Hedge funds operate the idea of a partnership between investors and fund managers. The latter convince their prospects of the reliability of their best online stock broker uk t approach. When an investor places their money during a hedge fund, they're generally charged two sorts of fees: management fees and performance fees . we'll discuss this subject later.
The characteristics of a hedge fund
Hedge funds use leverage to spice up their profitability within the markets. they will do that in several ways:
forex brokers on margin : trading on margin involves borrowing funds, so as to be ready to open larger positions. The hedge fund can borrow these funds from investment banks.
For example, with a margin of € 500, he can borrow € 500 more from the investment bank, to shop for a share at € 1,000. If the action goes up to € 2,000, he earns € 1,000 rather than € 500, which he would have received if he had only used his starting € 500.

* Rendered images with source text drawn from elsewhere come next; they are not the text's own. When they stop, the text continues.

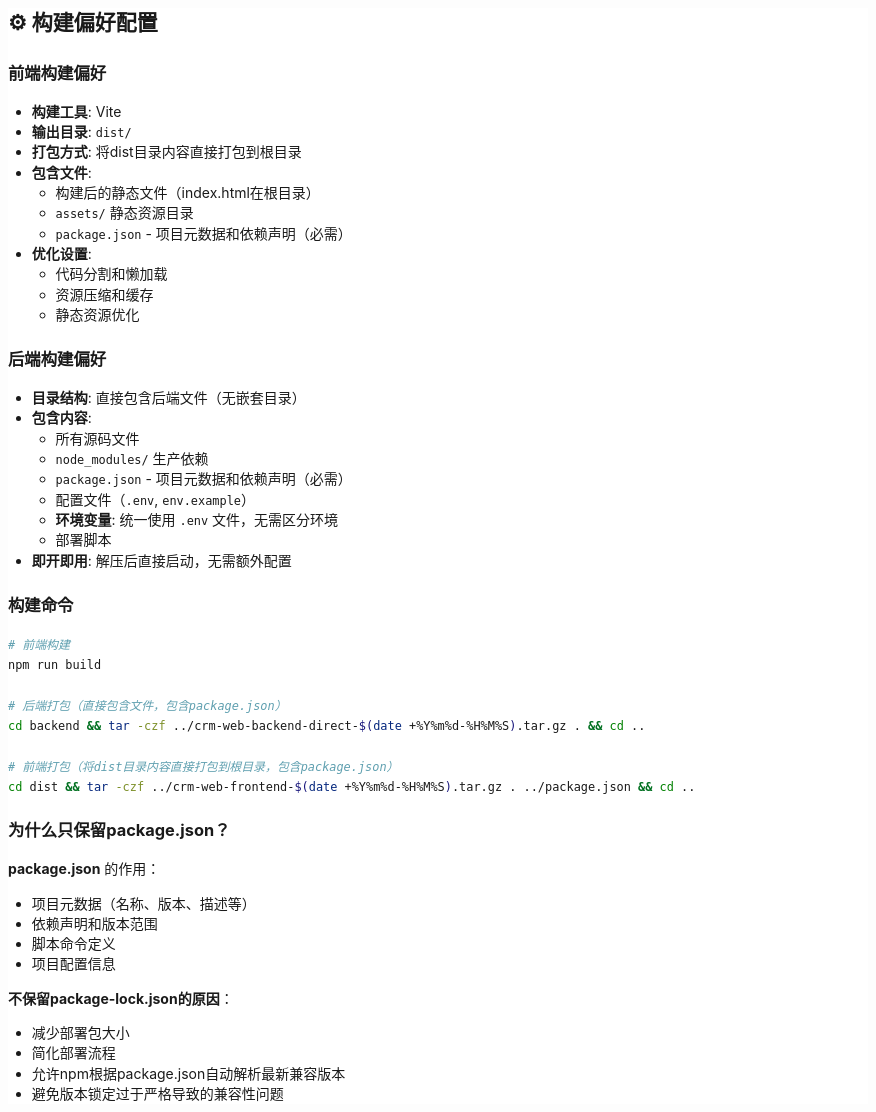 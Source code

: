 
## ⚙️ 构建偏好配置

### 前端构建偏好
- **构建工具**: Vite
- **输出目录**: `dist/`
- **打包方式**: 将dist目录内容直接打包到根目录
- **包含文件**: 
  - 构建后的静态文件（index.html在根目录）
  - `assets/` 静态资源目录
  - `package.json` - 项目元数据和依赖声明（必需）
- **优化设置**:
  - 代码分割和懒加载
  - 资源压缩和缓存
  - 静态资源优化

### 后端构建偏好
- **目录结构**: 直接包含后端文件（无嵌套目录）
- **包含内容**:
  - 所有源码文件
  - `node_modules/` 生产依赖
  - `package.json` - 项目元数据和依赖声明（必需）
  - 配置文件（`.env`, `env.example`）
  - **环境变量**: 统一使用 `.env` 文件，无需区分环境
  - 部署脚本
- **即开即用**: 解压后直接启动，无需额外配置

### 构建命令
```bash
# 前端构建
npm run build

# 后端打包（直接包含文件，包含package.json）
cd backend && tar -czf ../crm-web-backend-direct-$(date +%Y%m%d-%H%M%S).tar.gz . && cd ..

# 前端打包（将dist目录内容直接打包到根目录，包含package.json）
cd dist && tar -czf ../crm-web-frontend-$(date +%Y%m%d-%H%M%S).tar.gz . ../package.json && cd ..
```

### 为什么只保留package.json？

**package.json** 的作用：
- 项目元数据（名称、版本、描述等）
- 依赖声明和版本范围
- 脚本命令定义
- 项目配置信息

**不保留package-lock.json的原因**：
- 减少部署包大小
- 简化部署流程
- 允许npm根据package.json自动解析最新兼容版本
- 避免版本锁定过于严格导致的兼容性问题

The line of credit : the hedge fund can borrow from a bank, to possess more funds to barter . The principle is that the same as for trading on margin.
As we've seen, the industry standard for commission is “2 and 20”. The hedge fund charges 2% fees per annum , taken from assets under management, no matter market performance and conditions. additionally to those management fees, the investor pays performance fees, when the hedge fund has succeeded in making a financial gain on its investment. These performance fees are generally 20%.